ACTION ITEM —
If you see a picture in the data below, omit it and copy the rest exactly.
****************************************
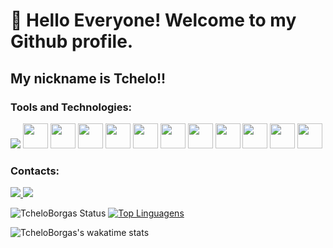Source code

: # 👋 Hello Everyone! Welcome to my Github profile.
## My nickname is Tchelo!!

### Tools and Technologies:


<img src="https://cdn.jsdelivr.net/gh/devicons/devicon/icons/amazonwebservices/amazonwebservices-original.svg"/> <img src="https://cdn.jsdelivr.net/gh/devicons/devicon/icons/r/r-original.svg" width="40" height="40"/> <img src="https://cdn.jsdelivr.net/gh/devicons/devicon/icons/flask/flask-original.svg" width="40" height="40"/> <img src="https://cdn.jsdelivr.net/gh/devicons/devicon/icons/mongodb/mongodb-original-wordmark.svg" width="40" height="40"/> <img src="https://cdn.jsdelivr.net/gh/devicons/devicon/icons/tensorflow/tensorflow-original.svg" width="40" height="40"/> <img src="https://cdn.jsdelivr.net/gh/devicons/devicon/icons/git/git-original.svg" width="40" height="40"/> <img src="https://cdn.jsdelivr.net/gh/devicons/devicon/icons/pandas/pandas-original-wordmark.svg" width="40" height="40"/> <img src="https://cdn.jsdelivr.net/gh/devicons/devicon/icons/numpy/numpy-original.svg" width="40" height="40"/> <img src="https://cdn.jsdelivr.net/gh/devicons/devicon/icons/html5/html5-original.svg" width="40" height="40"/> <img src="https://cdn.jsdelivr.net/gh/devicons/devicon/icons/css3/css3-original.svg" width="40" height="40"/> <img src="https://cdn.jsdelivr.net/gh/devicons/devicon/icons/docker/docker-original.svg" width="40" height="40"/> <img src="https://cdn.jsdelivr.net/gh/devicons/devicon/icons/terraform/terraform-original.svg" width="40" height="40"/>

### Contacts:

<a href = "mailto:marcelo.henrique.borgas@gmail.com"> <img src="https://img.shields.io/badge/Gmail-D14836?style=for-the-badge&logo=gmail&logoColor=white" target="_blank"> </a>
<a href="https://www.linkedin.com/in/marcelo-henrique-borgas-6b9843212/" target="_blank"> <img src="https://img.shields.io/badge/-LinkedIn-%230077B5?style=for-the-badge&logo=linkedin&logoColor=white" target="_blank"> </a>

![TcheloBorgas Status](https://github-readme-stats.vercel.app/api?username=TcheloBorgas&show_icons=true&title_color=AE6DB1&icon_color=076EC8&text_color=99FFDC&bg_color=193549)
[![Top Linguagens](https://github-readme-stats.vercel.app/api/top-langs/?username=TcheloBorgas&layout=compact&title_color=AE6DB1&icon_color=076EC8&text_color=99FFDC&bg_color=193549)](https://github.com/anuraghazra/github-readme-stats)

![TcheloBorgas's wakatime stats](https://github-readme-stats.vercel.app/api/wakatime?username=TcheloBorgas&title_color=AE6DB1&icon_color=076EC8&text_color=99FFDC&bg_color=193549)

</div>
****************************************
RESPONSE BOX —
Source code

: # 👋 Hello Everyone! Welcome to my Github profile.
## My nickname is Tchelo!!

### Tools and Technologies:


<img src="https://cdn.jsdelivr.net/gh/devicons/devicon/icons/amazonwebservices/amazonwebservices-original.svg"/> <img src="https://cdn.jsdelivr.net/gh/devicons/devicon/icons/r/r-original.svg" width="40" height="40"/> <img src="https://cdn.jsdelivr.net/gh/devicons/devicon/icons/flask/flask-original.svg" width="40" height="40"/> <img src="https://cdn.jsdelivr.net/gh/devicons/devicon/icons/mongodb/mongodb-original-wordmark.svg" width="40" height="40"/> <img src="https://cdn.jsdelivr.net/gh/devicons/devicon/icons/tensorflow/tensorflow-original.svg" width="40" height="40"/> <img src="https://cdn.jsdelivr.net/gh/devicons/devicon/icons/git/git-original.svg" width="40" height="40"/> <img src="https://cdn.jsdelivr.net/gh/devicons/devicon/icons/pandas/pandas-original-wordmark.svg" width="40" height="40"/> <img src="https://cdn.jsdelivr.net/gh/devicons/devicon/icons/numpy/numpy-original.svg" width="40" height="40"/> <img src="https://cdn.jsdelivr.net/gh/devicons/devicon/icons/html5/html5-original.svg" width="40" height="40"/> <img src="https://cdn.jsdelivr.net/gh/devicons/devicon/icons/css3/css3-original.svg" width="40" height="40"/> <img src="https://cdn.jsdelivr.net/gh/devicons/devicon/icons/docker/docker-original.svg" width="40" height="40"/> <img src="https://cdn.jsdelivr.net/gh/devicons/devicon/icons/terraform/terraform-original.svg" width="40" height="40"/>

### Contacts:

<a href = "mailto:marcelo.henrique.borgas@gmail.com"> <img src="https://img.shields.io/badge/Gmail-D14836?style=for-the-badge&logo=gmail&logoColor=white" target="_blank"> </a>
<a href="https://www.linkedin.com/in/marcelo-henrique-borgas-6b9843212/" target="_blank"> <img src="https://img.shields.io/badge/-LinkedIn-%230077B5?style=for-the-badge&logo=linkedin&logoColor=white" target="_blank"> </a>

![TcheloBorgas Status](https://github-readme-stats.vercel.app/api?username=TcheloBorgas&show_icons=true&title_color=AE6DB1&icon_color=076EC8&text_color=99FFDC&bg_color=193549)
[![Top Linguagens](https://github-readme-stats.vercel.app/api/top-langs/?username=TcheloBorgas&layout=compact&title_color=AE6DB1&icon_color=076EC8&text_color=99FFDC&bg_color=193549)](https://github.com/anuraghazra/github-readme-stats)

![TcheloBorgas's wakatime stats](https://github-readme-stats.vercel.app/api/wakatime?username=TcheloBorgas&title_color=AE6DB1&icon_color=076EC8&text_color=99FFDC&bg_color=193549)

</div>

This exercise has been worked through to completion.